Once you reach the line containing "If your 4G wireless", reproduce it and every later line exactly, through the end of the data.
** Extracted data follows **
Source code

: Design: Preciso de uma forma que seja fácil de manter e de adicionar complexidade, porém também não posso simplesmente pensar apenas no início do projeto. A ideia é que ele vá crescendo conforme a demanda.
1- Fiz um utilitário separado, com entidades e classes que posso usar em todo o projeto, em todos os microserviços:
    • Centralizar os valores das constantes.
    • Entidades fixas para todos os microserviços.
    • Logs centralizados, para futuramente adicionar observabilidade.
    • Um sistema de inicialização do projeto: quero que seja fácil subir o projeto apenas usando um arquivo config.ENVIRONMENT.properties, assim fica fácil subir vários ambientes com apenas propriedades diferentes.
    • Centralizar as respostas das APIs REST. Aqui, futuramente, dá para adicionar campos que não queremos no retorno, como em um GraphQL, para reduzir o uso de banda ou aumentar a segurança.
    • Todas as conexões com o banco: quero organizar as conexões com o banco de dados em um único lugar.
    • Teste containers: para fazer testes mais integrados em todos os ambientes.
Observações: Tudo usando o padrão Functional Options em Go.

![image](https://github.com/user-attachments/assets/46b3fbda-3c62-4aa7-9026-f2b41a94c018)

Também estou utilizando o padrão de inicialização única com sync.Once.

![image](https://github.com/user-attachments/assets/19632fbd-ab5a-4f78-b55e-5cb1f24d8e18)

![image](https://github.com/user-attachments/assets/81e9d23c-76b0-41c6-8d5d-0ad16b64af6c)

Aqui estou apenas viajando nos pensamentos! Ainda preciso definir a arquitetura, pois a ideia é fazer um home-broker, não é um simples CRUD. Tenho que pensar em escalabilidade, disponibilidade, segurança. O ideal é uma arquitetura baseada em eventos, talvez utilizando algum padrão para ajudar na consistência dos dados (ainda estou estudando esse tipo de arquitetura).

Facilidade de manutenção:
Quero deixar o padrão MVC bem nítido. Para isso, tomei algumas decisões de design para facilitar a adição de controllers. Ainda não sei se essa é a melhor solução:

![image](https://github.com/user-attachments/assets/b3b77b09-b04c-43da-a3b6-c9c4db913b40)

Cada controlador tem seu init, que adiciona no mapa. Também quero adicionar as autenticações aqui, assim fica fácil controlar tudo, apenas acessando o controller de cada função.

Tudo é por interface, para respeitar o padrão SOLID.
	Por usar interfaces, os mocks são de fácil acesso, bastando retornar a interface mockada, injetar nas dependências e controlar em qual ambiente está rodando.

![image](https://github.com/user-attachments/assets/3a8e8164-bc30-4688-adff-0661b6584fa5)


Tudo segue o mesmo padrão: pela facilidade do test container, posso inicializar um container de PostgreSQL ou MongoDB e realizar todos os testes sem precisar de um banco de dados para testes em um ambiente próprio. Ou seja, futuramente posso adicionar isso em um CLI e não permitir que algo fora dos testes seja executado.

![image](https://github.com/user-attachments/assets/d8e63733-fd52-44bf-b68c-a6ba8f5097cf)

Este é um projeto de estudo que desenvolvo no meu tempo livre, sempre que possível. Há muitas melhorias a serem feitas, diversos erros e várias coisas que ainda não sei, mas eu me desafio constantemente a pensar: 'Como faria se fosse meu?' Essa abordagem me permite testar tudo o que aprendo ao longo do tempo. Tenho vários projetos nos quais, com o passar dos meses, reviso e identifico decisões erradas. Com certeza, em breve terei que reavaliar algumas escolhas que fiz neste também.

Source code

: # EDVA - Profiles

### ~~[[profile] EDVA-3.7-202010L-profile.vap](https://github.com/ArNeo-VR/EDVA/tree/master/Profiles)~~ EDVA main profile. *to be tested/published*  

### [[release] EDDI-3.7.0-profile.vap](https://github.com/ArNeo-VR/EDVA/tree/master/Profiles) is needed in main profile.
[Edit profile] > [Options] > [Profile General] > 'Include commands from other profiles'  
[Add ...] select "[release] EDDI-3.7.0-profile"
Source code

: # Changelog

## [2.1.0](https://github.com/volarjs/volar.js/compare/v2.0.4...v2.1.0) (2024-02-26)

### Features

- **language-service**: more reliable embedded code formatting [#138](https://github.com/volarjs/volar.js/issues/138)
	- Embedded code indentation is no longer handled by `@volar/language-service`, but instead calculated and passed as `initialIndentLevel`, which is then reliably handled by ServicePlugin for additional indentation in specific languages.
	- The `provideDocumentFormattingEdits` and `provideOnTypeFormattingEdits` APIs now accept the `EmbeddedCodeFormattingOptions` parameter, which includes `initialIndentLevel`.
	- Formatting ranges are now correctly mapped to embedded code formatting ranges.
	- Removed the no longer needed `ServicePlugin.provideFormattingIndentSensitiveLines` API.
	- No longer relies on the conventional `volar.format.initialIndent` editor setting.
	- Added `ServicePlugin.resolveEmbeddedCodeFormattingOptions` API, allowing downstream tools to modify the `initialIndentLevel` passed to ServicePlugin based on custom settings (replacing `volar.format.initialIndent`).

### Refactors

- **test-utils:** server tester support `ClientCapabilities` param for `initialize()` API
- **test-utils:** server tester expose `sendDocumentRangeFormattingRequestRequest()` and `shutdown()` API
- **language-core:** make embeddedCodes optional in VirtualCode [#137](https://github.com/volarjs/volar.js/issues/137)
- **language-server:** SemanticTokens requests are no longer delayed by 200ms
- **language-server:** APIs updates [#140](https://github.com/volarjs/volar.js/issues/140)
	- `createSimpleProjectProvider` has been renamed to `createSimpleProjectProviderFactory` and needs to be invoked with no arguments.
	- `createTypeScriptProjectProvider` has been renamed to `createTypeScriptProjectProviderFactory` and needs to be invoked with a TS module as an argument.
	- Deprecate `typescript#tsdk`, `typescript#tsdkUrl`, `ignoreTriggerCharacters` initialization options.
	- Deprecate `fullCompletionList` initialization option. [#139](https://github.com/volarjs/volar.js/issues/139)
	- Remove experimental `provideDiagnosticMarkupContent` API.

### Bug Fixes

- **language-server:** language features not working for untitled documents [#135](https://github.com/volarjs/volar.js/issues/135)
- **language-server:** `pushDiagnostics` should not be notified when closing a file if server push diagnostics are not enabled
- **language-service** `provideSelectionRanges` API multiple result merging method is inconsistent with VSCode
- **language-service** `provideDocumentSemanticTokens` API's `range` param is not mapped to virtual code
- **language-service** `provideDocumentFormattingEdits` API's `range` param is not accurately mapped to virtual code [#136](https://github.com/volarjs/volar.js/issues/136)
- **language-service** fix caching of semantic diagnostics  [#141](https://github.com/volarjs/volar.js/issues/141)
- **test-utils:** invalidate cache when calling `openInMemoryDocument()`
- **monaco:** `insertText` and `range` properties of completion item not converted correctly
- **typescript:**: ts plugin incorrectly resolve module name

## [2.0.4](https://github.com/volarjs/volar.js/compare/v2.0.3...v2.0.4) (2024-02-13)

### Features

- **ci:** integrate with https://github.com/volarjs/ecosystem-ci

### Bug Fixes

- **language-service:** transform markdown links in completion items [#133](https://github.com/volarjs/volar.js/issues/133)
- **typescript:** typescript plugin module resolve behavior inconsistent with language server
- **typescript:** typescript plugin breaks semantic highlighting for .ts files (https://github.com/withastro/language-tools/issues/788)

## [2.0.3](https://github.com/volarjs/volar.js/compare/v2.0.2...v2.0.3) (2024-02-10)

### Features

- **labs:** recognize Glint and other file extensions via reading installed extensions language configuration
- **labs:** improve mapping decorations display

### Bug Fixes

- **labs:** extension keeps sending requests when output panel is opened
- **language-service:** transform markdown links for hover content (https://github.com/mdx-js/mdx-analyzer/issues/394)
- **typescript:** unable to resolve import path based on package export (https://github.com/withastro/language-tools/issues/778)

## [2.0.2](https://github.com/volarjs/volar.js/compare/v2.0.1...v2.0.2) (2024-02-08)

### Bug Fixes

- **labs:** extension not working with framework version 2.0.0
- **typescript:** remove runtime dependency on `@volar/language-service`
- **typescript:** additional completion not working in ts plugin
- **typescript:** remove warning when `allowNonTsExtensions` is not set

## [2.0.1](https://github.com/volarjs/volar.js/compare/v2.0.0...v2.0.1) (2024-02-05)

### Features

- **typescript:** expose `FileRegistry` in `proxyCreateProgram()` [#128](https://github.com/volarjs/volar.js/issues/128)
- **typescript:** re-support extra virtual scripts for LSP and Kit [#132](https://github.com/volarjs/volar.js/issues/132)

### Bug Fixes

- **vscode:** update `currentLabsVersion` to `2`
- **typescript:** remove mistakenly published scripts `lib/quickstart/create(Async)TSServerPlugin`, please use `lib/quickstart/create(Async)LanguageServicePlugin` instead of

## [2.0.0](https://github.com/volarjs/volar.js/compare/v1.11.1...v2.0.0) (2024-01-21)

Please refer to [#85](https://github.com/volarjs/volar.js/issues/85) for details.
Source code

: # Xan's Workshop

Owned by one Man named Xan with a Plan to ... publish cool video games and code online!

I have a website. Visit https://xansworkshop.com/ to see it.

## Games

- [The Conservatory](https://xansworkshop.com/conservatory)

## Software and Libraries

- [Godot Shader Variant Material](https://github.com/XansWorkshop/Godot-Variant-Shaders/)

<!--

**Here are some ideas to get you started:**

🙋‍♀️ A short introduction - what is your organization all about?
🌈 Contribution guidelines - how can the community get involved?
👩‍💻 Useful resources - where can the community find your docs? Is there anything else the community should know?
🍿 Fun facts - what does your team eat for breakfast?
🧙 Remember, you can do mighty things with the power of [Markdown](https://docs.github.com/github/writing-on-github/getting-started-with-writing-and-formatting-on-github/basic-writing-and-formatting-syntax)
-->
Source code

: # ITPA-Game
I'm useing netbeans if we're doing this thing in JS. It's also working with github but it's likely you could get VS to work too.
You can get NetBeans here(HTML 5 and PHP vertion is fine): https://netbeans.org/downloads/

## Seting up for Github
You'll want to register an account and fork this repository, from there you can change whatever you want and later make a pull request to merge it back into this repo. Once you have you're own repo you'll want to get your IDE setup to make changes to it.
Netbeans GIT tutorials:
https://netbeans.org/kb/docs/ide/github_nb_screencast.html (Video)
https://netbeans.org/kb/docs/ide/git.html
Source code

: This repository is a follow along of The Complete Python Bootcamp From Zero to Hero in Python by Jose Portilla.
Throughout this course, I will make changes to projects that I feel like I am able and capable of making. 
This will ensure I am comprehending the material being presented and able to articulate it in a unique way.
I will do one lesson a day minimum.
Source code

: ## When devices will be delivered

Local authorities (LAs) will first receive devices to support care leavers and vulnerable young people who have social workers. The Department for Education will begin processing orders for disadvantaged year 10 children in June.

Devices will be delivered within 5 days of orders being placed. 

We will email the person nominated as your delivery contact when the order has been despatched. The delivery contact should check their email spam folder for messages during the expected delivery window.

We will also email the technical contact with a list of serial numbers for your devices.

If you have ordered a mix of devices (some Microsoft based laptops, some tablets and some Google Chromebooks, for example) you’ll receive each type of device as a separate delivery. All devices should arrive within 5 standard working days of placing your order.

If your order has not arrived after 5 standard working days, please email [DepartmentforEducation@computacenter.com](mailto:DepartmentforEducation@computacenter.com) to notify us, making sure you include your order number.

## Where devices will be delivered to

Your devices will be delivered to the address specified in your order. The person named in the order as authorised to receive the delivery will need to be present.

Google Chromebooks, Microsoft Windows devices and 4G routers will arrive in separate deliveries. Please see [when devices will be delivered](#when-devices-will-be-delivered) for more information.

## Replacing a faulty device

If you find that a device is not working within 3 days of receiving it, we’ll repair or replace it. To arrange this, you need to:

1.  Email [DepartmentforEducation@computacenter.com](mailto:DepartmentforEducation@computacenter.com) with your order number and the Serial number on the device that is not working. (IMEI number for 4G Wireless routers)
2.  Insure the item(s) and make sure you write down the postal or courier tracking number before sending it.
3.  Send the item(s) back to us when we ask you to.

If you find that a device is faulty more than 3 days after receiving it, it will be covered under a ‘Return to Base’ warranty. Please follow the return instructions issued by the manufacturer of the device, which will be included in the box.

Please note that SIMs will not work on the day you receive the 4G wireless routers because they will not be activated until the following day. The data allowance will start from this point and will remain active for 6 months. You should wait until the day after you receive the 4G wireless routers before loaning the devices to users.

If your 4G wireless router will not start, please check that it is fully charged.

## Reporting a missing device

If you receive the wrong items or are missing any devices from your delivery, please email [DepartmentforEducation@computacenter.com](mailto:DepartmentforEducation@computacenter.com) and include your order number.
** End of Extracted data **
> _Problem solution_:
If your 4G wireless router will not start, please check that it is fully charged.

## Reporting a missing device

If you receive the wrong items or are missing any devices from your delivery, please email [DepartmentforEducation@computacenter.com](mailto:DepartmentforEducation@computacenter.com) and include your order number.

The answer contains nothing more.